* **What you will do**: Your task is to copy the lines of the data below from the line holding "reworked demo with" through the line holding "support all address", inclusive, exactly and with nothing added.

[Collected data entries]
===

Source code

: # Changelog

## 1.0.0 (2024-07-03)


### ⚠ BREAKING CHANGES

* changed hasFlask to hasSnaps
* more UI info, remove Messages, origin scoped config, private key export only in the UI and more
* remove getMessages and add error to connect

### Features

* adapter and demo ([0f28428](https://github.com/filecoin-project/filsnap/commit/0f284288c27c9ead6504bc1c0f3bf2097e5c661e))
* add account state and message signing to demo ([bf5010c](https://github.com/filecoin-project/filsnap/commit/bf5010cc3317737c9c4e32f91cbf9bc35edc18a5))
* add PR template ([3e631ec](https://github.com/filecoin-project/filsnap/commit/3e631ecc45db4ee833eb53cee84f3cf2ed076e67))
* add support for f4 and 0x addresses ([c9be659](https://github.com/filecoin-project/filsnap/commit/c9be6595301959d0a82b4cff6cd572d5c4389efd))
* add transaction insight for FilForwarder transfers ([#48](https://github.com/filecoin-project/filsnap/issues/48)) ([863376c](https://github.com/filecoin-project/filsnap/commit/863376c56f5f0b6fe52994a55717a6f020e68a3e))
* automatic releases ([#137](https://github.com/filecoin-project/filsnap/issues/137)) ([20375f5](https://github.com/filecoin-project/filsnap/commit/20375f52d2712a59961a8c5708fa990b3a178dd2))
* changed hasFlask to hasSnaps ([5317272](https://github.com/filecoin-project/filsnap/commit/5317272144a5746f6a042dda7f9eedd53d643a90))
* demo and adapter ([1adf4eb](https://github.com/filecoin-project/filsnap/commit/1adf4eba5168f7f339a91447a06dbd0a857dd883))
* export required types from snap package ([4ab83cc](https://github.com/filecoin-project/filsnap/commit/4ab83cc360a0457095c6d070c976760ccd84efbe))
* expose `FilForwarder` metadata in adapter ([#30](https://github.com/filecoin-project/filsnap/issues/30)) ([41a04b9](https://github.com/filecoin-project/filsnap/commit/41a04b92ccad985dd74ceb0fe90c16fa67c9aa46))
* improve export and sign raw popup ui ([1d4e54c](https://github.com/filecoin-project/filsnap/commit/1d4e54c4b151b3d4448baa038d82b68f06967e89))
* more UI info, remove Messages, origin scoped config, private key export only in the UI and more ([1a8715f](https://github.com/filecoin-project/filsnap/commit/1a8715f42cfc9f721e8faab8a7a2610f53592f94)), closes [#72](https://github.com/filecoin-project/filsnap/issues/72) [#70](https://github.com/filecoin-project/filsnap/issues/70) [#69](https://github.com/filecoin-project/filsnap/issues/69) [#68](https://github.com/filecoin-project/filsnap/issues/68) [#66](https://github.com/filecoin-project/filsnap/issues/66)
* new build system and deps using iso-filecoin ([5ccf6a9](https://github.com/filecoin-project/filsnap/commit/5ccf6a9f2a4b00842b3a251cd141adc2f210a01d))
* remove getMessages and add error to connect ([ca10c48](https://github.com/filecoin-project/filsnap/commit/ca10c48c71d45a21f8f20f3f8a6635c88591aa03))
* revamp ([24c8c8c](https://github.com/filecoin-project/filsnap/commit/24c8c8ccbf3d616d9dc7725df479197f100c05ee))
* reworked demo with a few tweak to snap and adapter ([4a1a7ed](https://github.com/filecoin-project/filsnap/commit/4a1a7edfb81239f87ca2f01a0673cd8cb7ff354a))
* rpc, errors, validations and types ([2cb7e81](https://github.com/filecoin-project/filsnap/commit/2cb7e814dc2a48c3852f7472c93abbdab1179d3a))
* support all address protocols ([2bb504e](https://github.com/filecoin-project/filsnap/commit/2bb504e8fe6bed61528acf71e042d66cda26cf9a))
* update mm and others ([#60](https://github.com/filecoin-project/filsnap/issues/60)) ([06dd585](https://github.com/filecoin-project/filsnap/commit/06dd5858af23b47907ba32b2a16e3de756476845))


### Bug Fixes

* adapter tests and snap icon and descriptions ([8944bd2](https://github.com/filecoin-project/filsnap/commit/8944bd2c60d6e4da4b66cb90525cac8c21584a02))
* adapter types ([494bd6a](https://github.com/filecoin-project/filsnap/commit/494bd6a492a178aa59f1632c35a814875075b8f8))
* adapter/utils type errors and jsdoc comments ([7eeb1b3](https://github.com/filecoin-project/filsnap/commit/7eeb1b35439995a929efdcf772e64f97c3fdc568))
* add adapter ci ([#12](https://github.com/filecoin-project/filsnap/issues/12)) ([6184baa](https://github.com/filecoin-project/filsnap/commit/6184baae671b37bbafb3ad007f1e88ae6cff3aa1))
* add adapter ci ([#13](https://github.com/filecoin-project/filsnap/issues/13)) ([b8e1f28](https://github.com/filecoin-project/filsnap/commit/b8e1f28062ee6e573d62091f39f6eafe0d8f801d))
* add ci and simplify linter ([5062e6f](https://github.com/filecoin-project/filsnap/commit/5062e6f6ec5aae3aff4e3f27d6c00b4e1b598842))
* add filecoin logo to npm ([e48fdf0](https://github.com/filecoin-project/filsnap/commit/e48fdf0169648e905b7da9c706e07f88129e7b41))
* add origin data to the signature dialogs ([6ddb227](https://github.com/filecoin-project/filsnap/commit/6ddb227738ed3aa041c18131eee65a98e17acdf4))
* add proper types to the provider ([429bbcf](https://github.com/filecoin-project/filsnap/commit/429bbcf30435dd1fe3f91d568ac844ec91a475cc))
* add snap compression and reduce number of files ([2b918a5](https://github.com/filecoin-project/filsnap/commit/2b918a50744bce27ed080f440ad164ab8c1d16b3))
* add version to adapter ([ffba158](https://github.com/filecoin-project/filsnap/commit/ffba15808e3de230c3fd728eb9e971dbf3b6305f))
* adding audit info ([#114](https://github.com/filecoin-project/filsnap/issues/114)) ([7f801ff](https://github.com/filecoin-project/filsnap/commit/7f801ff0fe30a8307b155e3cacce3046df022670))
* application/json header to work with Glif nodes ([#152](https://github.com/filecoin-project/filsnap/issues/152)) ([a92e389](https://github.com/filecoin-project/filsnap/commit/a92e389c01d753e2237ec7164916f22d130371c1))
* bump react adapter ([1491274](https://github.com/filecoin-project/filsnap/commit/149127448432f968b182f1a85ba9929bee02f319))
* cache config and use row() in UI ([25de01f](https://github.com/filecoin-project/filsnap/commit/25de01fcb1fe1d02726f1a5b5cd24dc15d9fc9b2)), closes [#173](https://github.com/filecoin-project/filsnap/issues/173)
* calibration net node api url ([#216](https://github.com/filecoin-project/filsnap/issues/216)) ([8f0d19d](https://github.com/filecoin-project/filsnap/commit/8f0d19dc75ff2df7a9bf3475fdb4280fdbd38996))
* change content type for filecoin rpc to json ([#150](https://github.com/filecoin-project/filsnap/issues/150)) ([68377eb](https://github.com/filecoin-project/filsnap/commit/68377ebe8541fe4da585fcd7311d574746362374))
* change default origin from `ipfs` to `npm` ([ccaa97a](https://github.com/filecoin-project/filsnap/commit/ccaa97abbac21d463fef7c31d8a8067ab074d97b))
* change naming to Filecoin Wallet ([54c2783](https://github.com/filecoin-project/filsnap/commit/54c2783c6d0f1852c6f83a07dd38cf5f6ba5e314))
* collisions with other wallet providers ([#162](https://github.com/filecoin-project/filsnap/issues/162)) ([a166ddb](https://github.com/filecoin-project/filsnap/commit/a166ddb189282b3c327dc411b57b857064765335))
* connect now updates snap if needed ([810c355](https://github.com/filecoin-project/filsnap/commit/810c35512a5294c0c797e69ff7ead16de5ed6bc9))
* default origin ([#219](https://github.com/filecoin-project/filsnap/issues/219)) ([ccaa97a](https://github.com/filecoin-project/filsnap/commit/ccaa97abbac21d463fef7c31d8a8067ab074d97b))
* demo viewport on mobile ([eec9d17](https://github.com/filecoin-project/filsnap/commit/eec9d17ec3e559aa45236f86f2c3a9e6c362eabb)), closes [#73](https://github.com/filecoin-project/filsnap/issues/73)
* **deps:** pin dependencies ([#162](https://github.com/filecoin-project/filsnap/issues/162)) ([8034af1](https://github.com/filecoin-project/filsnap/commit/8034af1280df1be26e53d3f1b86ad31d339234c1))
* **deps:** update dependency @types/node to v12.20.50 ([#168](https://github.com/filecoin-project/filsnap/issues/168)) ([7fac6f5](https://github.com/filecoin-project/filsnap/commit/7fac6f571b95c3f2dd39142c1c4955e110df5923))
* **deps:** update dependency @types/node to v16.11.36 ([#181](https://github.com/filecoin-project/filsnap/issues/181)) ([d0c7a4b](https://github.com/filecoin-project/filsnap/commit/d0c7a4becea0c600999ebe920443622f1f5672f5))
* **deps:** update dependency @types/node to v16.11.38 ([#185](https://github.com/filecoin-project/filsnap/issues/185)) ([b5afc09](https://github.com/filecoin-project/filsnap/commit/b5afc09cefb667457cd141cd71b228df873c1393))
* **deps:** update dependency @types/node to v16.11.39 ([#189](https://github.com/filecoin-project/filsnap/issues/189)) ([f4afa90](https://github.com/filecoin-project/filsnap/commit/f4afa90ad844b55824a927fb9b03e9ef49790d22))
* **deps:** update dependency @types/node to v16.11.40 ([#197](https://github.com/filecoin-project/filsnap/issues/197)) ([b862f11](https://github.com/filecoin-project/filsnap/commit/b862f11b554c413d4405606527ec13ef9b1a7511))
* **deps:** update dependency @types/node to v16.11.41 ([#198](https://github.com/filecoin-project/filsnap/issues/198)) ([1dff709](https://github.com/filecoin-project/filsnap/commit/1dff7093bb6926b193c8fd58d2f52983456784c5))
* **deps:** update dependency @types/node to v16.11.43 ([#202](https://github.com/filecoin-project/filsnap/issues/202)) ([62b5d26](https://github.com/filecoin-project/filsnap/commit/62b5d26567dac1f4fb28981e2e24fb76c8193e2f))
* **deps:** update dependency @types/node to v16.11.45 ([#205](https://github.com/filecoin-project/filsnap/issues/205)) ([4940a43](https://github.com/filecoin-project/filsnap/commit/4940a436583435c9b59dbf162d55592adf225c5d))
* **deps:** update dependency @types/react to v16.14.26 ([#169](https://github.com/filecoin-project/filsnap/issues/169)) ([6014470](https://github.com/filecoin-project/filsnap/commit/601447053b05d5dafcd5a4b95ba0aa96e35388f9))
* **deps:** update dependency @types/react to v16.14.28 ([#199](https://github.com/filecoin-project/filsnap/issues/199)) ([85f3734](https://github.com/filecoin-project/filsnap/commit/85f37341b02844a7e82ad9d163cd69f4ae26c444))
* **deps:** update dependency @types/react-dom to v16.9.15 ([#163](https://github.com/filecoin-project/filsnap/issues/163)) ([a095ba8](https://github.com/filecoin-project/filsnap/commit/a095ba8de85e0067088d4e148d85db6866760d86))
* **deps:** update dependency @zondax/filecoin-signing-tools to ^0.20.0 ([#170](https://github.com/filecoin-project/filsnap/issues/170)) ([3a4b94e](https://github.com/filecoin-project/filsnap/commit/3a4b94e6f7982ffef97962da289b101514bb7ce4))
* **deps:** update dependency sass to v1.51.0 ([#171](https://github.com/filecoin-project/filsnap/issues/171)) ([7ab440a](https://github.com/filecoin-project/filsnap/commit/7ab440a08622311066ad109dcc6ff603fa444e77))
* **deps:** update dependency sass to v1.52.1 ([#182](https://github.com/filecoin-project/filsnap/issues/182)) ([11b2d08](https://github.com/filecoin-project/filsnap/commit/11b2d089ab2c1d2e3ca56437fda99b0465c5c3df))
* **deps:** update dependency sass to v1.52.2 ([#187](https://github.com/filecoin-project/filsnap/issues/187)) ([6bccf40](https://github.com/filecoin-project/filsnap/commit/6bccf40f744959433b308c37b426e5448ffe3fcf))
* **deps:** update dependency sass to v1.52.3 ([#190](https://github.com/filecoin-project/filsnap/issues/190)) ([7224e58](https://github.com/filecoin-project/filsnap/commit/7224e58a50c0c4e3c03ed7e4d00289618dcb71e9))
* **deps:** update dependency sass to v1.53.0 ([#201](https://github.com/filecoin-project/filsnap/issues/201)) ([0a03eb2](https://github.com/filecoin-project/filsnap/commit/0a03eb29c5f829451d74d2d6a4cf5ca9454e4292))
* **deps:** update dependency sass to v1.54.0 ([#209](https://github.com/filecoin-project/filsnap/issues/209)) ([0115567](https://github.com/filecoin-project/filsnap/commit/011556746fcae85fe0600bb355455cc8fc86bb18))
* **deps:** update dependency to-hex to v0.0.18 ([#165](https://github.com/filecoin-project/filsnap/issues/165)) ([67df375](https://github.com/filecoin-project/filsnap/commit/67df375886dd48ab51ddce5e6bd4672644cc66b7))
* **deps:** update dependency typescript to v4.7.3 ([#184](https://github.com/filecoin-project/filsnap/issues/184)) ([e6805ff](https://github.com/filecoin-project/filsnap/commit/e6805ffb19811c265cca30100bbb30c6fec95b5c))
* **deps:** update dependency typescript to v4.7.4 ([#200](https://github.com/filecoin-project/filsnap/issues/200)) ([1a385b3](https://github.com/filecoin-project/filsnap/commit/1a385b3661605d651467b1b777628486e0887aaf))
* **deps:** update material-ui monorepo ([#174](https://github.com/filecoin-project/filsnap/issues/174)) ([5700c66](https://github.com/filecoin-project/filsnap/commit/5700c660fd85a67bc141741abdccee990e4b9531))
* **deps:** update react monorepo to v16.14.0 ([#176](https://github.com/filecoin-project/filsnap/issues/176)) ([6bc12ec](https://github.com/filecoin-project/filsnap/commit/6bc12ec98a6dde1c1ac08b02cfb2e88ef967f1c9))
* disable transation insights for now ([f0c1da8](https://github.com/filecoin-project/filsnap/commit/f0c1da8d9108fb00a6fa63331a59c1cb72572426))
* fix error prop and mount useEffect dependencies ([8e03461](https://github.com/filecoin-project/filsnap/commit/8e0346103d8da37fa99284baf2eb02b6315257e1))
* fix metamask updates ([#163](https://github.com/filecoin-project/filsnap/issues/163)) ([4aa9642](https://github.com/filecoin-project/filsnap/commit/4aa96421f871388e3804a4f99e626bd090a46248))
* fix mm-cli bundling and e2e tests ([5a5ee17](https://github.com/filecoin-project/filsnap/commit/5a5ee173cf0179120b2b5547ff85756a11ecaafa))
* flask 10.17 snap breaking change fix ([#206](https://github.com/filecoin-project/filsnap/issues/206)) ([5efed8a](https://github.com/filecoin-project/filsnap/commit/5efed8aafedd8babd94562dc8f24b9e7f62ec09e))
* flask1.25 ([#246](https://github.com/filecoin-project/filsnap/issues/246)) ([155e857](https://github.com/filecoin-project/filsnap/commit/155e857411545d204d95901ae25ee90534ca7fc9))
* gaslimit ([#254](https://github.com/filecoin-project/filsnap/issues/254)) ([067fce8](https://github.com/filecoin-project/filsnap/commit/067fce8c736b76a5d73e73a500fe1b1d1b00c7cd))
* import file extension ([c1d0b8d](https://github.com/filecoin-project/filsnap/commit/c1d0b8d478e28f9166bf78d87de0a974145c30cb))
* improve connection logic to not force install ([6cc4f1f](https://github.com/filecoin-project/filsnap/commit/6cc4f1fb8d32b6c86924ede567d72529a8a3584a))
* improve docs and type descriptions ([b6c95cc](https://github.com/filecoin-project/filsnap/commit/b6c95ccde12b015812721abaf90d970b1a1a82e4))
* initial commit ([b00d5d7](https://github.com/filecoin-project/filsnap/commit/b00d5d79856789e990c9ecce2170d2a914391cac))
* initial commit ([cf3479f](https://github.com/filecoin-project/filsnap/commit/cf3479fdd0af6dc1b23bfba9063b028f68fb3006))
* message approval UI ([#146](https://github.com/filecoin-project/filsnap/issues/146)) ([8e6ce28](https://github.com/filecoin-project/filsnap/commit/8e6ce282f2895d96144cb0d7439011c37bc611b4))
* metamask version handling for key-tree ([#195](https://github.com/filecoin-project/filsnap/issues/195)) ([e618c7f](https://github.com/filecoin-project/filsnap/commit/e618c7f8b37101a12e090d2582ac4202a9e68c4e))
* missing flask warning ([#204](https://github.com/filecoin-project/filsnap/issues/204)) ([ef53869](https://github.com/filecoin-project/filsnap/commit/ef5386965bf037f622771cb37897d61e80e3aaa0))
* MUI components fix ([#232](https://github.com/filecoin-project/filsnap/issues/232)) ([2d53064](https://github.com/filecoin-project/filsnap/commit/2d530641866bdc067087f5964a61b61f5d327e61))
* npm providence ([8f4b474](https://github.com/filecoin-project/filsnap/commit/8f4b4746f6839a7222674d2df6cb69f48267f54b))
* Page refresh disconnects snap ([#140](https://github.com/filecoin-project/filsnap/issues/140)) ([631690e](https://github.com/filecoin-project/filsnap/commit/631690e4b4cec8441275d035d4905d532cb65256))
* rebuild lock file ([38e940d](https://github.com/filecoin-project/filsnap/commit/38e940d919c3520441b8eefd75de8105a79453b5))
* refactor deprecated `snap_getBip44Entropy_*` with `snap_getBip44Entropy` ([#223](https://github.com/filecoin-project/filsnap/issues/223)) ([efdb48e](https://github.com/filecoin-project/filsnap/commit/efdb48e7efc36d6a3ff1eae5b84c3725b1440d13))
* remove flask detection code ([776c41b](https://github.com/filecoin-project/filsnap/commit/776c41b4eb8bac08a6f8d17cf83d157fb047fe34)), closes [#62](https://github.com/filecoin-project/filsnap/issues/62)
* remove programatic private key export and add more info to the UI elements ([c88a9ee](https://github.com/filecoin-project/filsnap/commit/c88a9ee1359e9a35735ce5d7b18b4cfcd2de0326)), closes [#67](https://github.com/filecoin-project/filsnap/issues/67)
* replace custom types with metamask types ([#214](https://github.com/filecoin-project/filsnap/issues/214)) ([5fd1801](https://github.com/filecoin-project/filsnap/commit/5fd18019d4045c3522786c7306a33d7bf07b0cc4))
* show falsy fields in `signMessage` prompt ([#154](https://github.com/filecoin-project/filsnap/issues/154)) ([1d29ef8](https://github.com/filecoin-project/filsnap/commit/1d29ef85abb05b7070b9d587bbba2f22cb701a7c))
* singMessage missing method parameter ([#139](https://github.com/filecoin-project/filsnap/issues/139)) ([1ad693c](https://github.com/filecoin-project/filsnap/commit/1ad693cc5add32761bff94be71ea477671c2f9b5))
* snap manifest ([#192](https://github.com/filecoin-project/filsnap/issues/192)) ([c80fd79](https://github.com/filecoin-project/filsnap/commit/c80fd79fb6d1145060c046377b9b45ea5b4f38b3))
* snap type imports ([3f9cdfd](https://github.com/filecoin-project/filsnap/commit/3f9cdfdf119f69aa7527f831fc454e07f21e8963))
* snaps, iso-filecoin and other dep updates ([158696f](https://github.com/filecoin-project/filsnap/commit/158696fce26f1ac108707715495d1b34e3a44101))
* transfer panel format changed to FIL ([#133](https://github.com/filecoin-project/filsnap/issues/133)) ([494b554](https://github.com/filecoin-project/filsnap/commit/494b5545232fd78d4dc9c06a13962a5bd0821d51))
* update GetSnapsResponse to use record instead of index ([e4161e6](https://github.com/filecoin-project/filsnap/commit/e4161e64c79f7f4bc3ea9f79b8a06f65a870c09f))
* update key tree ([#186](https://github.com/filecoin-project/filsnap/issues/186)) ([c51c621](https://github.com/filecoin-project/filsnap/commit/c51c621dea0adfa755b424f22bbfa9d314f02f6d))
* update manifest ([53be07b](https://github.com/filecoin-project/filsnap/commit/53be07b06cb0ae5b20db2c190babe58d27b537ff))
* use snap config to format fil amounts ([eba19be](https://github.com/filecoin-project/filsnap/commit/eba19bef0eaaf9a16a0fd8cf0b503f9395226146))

===

* **Response below**:
* reworked demo with a few tweak to snap and adapter ([4a1a7ed](https://github.com/filecoin-project/filsnap/commit/4a1a7edfb81239f87ca2f01a0673cd8cb7ff354a))
* rpc, errors, validations and types ([2cb7e81](https://github.com/filecoin-project/filsnap/commit/2cb7e814dc2a48c3852f7472c93abbdab1179d3a))
* support all address protocols ([2bb504e](https://github.com/filecoin-project/filsnap/commit/2bb504e8fe6bed61528acf71e042d66cda26cf9a))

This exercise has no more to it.